Preguntas frecuentes

¿Los perros lloran o se quejan cuando tienen dolor?
A veces, pero es una de las señales menos fiables. Quejarse suele indicar un dolor agudo y repentino, como pisar un cristal. El dolor crónico, como la artrosis o la enfermedad dental, se manifiesta mucho más como un perro que duerme más, que te recibe menos o que se levanta rígido de la siesta. Un perro callado no es un perro cómodo.
¿Cómo distingo el dolor de la vejez?
La edad en sí no es un síntoma. Ir más despacio, sufrir con las escaleras y dormir más suele ser dolor o enfermedad, no un número. La prueba útil es si el cambio es nuevo y si va a más. Si tu perro hacía ese mismo paseo sin problema hace dos meses y ahora no, eso merece una visita al veterinario y no que lo achaques a la edad.
¿Puedo darle analgésicos humanos a mi perro?
No.

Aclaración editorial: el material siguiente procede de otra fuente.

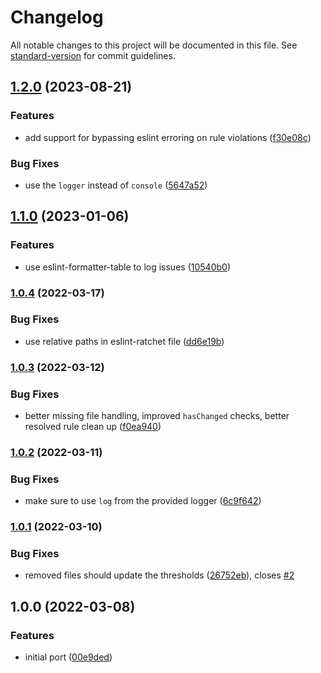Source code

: # Changelog

All notable changes to this project will be documented in this file. See [standard-version](https://github.com/conventional-changelog/standard-version) for commit guidelines.

## [1.2.0](https://github.com/ProductPlan/eslint-formatter-ratchet/compare/v1.1.0...v1.2.0) (2023-08-21)

### Features

- add support for bypassing eslint erroring on rule violations ([f30e08c](https://github.com/ProductPlan/eslint-formatter-ratchet/commit/f30e08cac2afc1929a9af2e0a5a8f8b5e915932c))

### Bug Fixes

- use the `logger` instead of `console` ([5647a52](https://github.com/ProductPlan/eslint-formatter-ratchet/commit/5647a52fedd922a4d7e70f9c5d61dbde12858698))

## [1.1.0](https://github.com/ProductPlan/eslint-formatter-ratchet/compare/v1.0.4...v1.1.0) (2023-01-06)

### Features

- use eslint-formatter-table to log issues ([10540b0](https://github.com/ProductPlan/eslint-formatter-ratchet/commit/10540b0910c920fa9776efe8a5f0d9e2e6574daa))

### [1.0.4](https://github.com/ProductPlan/eslint-formatter-ratchet/compare/v1.0.3...v1.0.4) (2022-03-17)

### Bug Fixes

- use relative paths in eslint-ratchet file ([dd6e19b](https://github.com/ProductPlan/eslint-formatter-ratchet/commit/dd6e19b58e700a94fdc33b31b81557a3d701d9cd))

### [1.0.3](https://github.com/ProductPlan/eslint-formatter-ratchet/compare/v1.0.2...v1.0.3) (2022-03-12)

### Bug Fixes

- better missing file handling, improved `hasChanged` checks, better resolved rule clean up ([f0ea940](https://github.com/ProductPlan/eslint-formatter-ratchet/commit/f0ea940c7d99a19337ef32b675c385121ef76cda))

### [1.0.2](https://github.com/ProductPlan/eslint-formatter-ratchet/compare/v1.0.1...v1.0.2) (2022-03-11)

### Bug Fixes

- make sure to use `log` from the provided logger ([6c9f642](https://github.com/ProductPlan/eslint-formatter-ratchet/commit/6c9f64215d98f751b49292e8487a7300d184b47d))

### [1.0.1](https://github.com/ProductPlan/eslint-formatter-ratchet/compare/v1.0.0...v1.0.1) (2022-03-10)

### Bug Fixes

- removed files should update the thresholds ([26752eb](https://github.com/ProductPlan/eslint-formatter-ratchet/commit/26752ebb514cf7be5fd0ab8a6fe130faccba4181)), closes [#2](https://github.com/ProductPlan/eslint-formatter-ratchet/issues/2)

## 1.0.0 (2022-03-08)

### Features

- initial port ([00e9ded](https://github.com/ProductPlan/eslint-formatter-ratchet/commit/00e9ded062bfefcaf45385aaccadb718673ceed5))
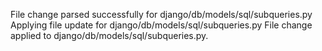 File change parsed successfully for django/db/models/sql/subqueries.py
Applying file update for django/db/models/sql/subqueries.py
File change applied to django/db/models/sql/subqueries.py.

El ibuprofeno, el paracetamol, la aspirina y el naproxeno son tóxicos para los perros y pueden provocar úlceras de estómago, fallo renal o daño hepático, a veces con una sola dosis. No le des nunca medicación humana a un perro. Llama a tu veterinario, que puede recetar un antiinflamatorio seguro y a la dosis correcta.
¿Cuáles son las señales de dolor que son una urgencia?

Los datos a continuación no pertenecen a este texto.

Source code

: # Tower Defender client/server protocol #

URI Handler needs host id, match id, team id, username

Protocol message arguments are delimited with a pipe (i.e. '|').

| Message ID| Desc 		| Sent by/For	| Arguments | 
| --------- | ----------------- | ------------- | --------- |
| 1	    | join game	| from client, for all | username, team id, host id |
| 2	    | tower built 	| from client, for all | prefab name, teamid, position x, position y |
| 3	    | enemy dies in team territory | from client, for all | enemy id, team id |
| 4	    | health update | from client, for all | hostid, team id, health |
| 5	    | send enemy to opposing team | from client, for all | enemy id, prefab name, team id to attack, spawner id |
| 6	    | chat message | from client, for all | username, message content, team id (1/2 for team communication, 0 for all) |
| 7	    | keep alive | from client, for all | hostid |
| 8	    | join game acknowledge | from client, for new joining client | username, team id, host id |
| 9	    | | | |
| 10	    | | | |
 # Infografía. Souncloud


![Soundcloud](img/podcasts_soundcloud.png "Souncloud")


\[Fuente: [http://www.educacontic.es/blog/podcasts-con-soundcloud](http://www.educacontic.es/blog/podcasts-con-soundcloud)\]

Ve al veterinario de inmediato si ves un abdomen duro, hinchado o tenso, arcadas repetidas que no expulsan nada, quejidos al tocarlo o moverlo, un perro que no puede levantarse o no apoya nada una pata, encías pálidas o blancas, colapso, o una inquietud extrema y repentina que no se calma. Pueden indicar una torsión gástrica, una lesión grave o una hemorragia interna.
¿Dónde sienten dolor los perros con más frecuencia?
En perros adultos, las fuentes más comunes son la boca y los dientes, las caderas y las rodillas, la zona lumbar, las almohadillas y los oídos. El dolor dental es el que más se pasa por alto, porque un perro con una muela dolorida normalmente sigue comiendo y solo mastica de un lado.